Betriebsräte sollten ihre KollegInnen offensiv über dieses Thema aufklären und ggf. als Serviceleistung entsprechend passende wie günstige Anbieter heraussuchen und Antragsmaterial bereithalten. Sie können ihren Informationsvorsprung nutzen und gezielt gefährdete KollegInnen ansprechen und Empfehlungen aussprechen. Dabei sollten sie unbedingt darauf hinweisen, dass sich Rechtsstreitigkeiten mit dem Arbeitgeber nicht in Kündigungsschutzverfahren erschöpfen, sondern dass die ganze Bandbreite der arbeitsvertraglichen Haupt- und Nebenpflichten Anlass bieten kann, gegen den Arbeitgeber arbeitsgerichtlich vorgehen oder sich gegen seine Klage wehren zu müssen.

Arbeitgeber können lästigen und teuren Klagen durchaus aus dem Wege gehen:

  • Sie erfüllen die arbeitsvertraglichen Haupt- und Nebenpflichten vollständig und unverzüglich und gestalten die Arbeitsbedingungen zur Zufriedenheit ihrer Mitarbeiter.
  • Sie zeigen im Streitfalle die Bereitschaft zur einvernehmlichen Lösungsfindung außerhalb des gerichtlichen Verfahrens und machen Angebote, die die Interessen ihres Mitarbeiters zufriedenstellen können.
  • Sie bieten langfristige Beschäftigungsperspektiven und übernehmen selbst die Verantwortung für Fehlentwicklungen.
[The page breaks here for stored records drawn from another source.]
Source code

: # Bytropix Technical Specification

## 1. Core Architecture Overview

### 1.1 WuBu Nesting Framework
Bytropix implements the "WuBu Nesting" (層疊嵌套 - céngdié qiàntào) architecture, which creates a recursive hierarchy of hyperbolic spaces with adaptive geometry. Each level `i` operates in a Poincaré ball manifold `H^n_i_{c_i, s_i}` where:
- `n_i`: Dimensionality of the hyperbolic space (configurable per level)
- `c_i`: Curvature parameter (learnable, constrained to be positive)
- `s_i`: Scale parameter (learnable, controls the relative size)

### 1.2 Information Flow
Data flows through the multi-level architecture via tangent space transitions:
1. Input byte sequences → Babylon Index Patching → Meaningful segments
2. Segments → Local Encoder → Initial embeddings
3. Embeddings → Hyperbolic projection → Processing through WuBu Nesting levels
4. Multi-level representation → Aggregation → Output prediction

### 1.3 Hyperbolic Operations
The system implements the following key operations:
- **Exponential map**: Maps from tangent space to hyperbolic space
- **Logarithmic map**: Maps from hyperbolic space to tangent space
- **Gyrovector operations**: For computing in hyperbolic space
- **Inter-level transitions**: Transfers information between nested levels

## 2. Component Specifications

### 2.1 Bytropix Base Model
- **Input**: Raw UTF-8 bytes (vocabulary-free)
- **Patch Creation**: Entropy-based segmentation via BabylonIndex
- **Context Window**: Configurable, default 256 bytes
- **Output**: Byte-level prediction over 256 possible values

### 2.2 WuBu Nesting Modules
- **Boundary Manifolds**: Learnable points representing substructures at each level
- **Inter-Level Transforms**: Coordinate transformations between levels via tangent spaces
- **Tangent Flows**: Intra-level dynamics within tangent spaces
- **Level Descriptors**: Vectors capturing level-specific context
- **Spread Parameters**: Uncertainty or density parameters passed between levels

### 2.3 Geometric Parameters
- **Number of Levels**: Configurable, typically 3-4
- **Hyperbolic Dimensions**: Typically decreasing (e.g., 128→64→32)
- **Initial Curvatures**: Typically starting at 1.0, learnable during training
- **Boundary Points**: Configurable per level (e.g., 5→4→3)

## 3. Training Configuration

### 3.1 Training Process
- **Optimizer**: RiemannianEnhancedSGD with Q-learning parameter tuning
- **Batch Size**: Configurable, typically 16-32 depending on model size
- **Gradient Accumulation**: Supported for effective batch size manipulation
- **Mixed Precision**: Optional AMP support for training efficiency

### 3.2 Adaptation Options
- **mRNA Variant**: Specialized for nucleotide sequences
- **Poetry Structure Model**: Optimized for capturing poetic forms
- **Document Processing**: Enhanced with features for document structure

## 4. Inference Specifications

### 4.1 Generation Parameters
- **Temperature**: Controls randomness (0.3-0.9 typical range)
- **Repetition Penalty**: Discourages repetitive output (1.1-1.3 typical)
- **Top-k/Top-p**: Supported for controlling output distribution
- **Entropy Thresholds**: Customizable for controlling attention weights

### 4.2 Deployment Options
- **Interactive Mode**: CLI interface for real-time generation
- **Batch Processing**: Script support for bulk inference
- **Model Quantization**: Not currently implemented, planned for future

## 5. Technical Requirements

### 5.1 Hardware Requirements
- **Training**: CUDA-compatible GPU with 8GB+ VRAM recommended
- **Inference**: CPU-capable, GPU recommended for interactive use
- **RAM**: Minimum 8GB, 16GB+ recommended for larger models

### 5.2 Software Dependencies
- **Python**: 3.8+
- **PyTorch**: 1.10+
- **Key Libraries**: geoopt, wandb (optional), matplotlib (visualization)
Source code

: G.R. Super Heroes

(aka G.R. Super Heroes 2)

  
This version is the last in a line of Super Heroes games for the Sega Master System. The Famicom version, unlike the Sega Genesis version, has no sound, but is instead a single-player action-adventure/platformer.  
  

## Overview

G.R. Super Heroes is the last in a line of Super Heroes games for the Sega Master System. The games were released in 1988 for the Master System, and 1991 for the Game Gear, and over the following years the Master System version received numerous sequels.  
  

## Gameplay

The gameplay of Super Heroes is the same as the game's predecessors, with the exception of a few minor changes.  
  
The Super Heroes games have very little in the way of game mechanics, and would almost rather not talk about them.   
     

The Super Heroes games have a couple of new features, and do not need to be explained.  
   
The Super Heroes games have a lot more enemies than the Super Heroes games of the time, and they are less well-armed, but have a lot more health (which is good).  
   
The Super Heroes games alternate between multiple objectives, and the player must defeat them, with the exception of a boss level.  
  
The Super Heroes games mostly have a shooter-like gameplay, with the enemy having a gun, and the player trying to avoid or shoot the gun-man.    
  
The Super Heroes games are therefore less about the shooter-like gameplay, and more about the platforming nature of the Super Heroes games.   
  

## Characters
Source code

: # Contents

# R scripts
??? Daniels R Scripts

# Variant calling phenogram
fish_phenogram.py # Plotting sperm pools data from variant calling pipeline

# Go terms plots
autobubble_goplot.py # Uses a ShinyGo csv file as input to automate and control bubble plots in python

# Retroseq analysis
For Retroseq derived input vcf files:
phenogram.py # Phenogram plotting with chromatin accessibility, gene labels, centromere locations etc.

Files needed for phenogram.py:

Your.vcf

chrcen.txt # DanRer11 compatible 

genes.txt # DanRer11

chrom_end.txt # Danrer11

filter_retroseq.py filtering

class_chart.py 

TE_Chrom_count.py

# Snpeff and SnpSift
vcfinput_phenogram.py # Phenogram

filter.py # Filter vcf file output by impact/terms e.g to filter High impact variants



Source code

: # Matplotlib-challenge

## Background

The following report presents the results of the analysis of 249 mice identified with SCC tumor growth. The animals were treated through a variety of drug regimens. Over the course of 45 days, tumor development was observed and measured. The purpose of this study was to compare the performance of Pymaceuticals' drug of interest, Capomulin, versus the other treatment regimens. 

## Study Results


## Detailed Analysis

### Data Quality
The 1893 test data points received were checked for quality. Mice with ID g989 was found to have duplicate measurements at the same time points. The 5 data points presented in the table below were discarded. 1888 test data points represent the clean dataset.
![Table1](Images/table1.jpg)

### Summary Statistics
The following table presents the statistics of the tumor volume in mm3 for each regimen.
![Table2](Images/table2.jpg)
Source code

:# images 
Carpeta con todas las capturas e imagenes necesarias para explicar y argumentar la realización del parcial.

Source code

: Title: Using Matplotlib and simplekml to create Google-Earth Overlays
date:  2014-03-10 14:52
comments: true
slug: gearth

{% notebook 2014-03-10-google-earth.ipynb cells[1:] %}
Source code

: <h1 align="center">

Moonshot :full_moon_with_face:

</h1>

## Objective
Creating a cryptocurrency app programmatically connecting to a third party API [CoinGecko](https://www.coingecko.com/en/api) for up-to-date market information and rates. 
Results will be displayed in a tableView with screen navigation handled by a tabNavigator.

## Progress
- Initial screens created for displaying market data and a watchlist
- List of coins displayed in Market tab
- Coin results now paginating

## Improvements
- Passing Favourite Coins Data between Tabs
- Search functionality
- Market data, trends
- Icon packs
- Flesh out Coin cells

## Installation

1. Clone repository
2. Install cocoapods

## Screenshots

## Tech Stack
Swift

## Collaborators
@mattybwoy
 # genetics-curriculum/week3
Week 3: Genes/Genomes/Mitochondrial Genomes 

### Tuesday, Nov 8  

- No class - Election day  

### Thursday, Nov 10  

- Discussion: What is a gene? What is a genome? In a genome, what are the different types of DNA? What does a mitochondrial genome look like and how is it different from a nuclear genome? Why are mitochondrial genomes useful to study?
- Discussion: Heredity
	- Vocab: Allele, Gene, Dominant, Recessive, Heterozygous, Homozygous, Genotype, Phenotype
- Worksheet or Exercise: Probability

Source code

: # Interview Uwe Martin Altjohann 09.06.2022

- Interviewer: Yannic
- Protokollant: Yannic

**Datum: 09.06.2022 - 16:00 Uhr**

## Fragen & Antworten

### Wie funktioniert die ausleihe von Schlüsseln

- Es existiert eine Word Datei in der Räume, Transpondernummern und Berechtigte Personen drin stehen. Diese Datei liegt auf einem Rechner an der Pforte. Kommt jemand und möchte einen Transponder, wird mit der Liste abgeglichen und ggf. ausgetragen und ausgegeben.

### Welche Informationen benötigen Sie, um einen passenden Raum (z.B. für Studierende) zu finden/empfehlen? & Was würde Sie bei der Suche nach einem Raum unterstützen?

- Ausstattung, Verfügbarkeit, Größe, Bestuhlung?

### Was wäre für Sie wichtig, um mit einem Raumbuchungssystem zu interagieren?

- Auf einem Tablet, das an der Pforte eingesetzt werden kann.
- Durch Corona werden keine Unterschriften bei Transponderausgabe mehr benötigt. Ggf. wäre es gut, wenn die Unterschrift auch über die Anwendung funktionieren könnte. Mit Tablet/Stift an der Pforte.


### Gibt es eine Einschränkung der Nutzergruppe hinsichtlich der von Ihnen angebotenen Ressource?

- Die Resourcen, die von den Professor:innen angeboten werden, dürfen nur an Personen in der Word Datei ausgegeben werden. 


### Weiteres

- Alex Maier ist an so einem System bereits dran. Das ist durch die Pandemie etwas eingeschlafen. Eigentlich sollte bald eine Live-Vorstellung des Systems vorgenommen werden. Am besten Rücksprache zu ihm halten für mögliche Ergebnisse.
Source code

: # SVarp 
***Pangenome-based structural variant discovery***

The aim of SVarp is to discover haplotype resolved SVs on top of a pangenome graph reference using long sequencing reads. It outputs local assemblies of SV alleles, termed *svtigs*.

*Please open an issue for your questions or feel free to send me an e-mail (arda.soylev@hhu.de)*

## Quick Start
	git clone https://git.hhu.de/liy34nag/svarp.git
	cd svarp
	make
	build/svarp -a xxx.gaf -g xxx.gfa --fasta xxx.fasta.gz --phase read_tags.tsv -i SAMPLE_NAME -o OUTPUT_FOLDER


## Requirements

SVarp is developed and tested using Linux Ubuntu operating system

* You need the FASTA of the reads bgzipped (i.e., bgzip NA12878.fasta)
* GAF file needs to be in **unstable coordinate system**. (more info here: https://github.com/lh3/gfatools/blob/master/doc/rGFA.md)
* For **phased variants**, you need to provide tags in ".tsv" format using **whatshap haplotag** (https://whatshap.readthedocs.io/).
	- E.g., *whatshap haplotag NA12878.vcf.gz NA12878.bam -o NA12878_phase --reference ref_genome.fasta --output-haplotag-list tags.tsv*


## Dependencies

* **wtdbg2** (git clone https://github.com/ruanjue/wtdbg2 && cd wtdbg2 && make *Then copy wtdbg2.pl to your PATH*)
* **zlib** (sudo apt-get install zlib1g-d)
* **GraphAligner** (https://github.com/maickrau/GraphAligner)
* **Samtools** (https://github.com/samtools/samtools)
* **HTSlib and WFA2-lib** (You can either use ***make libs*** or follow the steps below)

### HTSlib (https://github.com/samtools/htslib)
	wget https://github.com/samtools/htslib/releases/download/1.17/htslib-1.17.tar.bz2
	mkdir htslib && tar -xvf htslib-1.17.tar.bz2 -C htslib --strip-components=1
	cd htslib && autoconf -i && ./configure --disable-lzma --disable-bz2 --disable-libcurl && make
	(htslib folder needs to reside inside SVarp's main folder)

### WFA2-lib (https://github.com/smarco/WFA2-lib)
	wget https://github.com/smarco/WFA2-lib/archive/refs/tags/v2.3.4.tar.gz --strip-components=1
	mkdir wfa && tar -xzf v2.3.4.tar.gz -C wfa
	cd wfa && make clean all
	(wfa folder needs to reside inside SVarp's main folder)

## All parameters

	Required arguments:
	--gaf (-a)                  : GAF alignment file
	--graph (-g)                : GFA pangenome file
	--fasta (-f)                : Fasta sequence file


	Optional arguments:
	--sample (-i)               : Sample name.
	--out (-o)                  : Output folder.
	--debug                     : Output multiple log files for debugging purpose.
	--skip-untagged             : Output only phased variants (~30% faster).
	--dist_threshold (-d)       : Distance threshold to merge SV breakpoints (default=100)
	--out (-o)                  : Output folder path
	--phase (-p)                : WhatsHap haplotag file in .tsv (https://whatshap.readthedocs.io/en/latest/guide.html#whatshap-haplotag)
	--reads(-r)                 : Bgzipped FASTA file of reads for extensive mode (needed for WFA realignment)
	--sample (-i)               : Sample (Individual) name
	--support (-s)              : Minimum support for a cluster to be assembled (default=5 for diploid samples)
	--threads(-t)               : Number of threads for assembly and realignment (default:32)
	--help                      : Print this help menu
  • Sie sorgen für arbeitsrechtliche Uninformiertheit bei ihren Mitarbeitern und können eine glaubwürdige Drohkulisse gegen etwaige Klagebestrebungen aufbauen.
  • Sie definieren ihre Begriffe von Loyalität, Haltung, Selbstverständnis, Zugehörigkeit, Leistung und sozialem Ansehen prägnant und propagieren diese beständig sich wiederholend.
  • Sie verringern das Selbstwertgefühl ihrer Mitarbeiter durch wiederkehrende Angriffe auf deren Ansehen, Wert und Bedeutung sowie Entzug von sinnstiftendem Tun.